I have read where the next update to the NETFLIX 'Android' software will allow a user to download a NETFLIX program/movie.

Do you think that the feature could be added to TIVO's in the future?

It would be great if I could have that feature with VUDU purchased movies as you could download them at a slower bit rate but on playback have a 4K movie for playback on a BOLT or HDX 1080p on a Roamio.

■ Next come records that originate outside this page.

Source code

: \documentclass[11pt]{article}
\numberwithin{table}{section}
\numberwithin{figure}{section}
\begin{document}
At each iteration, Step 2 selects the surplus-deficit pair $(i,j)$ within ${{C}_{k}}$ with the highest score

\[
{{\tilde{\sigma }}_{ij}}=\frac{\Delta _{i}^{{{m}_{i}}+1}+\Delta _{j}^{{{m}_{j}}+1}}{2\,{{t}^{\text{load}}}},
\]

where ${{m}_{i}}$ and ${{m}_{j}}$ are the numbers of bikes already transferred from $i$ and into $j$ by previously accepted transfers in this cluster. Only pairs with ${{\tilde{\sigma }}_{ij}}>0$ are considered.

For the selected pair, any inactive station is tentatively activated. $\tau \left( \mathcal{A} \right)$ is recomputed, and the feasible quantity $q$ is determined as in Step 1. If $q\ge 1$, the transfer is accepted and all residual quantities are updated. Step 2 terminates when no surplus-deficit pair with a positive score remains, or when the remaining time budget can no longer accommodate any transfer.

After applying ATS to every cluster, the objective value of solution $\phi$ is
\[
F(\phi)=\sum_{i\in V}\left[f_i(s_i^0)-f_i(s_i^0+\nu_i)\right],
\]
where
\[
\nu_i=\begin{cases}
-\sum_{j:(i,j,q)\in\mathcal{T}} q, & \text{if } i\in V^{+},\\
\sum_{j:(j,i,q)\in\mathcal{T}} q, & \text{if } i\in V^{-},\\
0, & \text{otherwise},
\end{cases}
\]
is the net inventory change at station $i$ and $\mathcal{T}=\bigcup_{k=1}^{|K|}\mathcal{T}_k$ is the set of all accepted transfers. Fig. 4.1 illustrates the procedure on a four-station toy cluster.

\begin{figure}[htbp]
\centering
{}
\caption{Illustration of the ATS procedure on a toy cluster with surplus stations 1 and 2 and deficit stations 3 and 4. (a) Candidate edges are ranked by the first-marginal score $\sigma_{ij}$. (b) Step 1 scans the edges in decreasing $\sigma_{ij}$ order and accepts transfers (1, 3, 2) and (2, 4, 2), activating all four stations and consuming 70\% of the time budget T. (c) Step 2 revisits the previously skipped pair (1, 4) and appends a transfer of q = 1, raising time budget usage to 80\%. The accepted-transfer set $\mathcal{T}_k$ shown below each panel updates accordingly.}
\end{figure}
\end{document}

I have a Samsung TV with its 4K movie pac and can download 4K content for later viewing from "FandangoNOW" (formally M-Go).


----------



## mikeyts (Jul 10, 2004)

I doubt that Netflix (or any other service) will offer downloads to TiVo, though it would be very nice. Except for VUDU downloads to PS3 and the aforementioned 4K downloads by FandangoNOW to Vidity storage (currently a Samsung exclusive, AFAICT) services have only been allowing downloads to portable devices so people can watch without network connection. The Vidity thing is a secure storage standard; if it ever really takes off maybe we'll see more download to stationary devices.


----------



## Globular (Jun 9, 2004)

This is live now on Android and iOS:

Netflix says it is finally adding offline playback

I wonder if this has anything to do with the recent TiVo / Netflix agreement?

-Matt


----------



## atmuscarella (Oct 11, 2005)

While I don't have allot of hope it would be nice if Netflix, Amazon, & Vudu updated their Tivo apps to allow for downloads. All 3 services allow downloads on at least mobile (Vudu also allows on PCs) so it is not like they are not allowing downloads at all and for some of us who do not have fast and reliable enough internet to allow UHD it would open up that content.


----------



## astrohip (Jan 7, 2003)

Agree, this would be very nice. Some of us have data-capped cellular for an internet connection, which leaves us staring at the streaming boat as it sails...



Globular said:


> recent TiVo / Netflix agreement


Hmm, I missed this. What agreement?


----------



## mikeyts (Jul 10, 2004)

astrohip said:


> Hmm, I missed this. What agreement?


I found this:


> TiVo will integrate the streaming giant into its set-top boxes. It will include searches across the content catalog and a Netflix button on remote controls.
> 
> A separate agreement between the two companies gives Netflix a license to TiVo's patent portfolios.


Except for the remote control button all of that's already in place.


----------



## astrohip (Jan 7, 2003)

I thought it was something new. I've had Netflix on my boxes for some time.

Thanks.


----------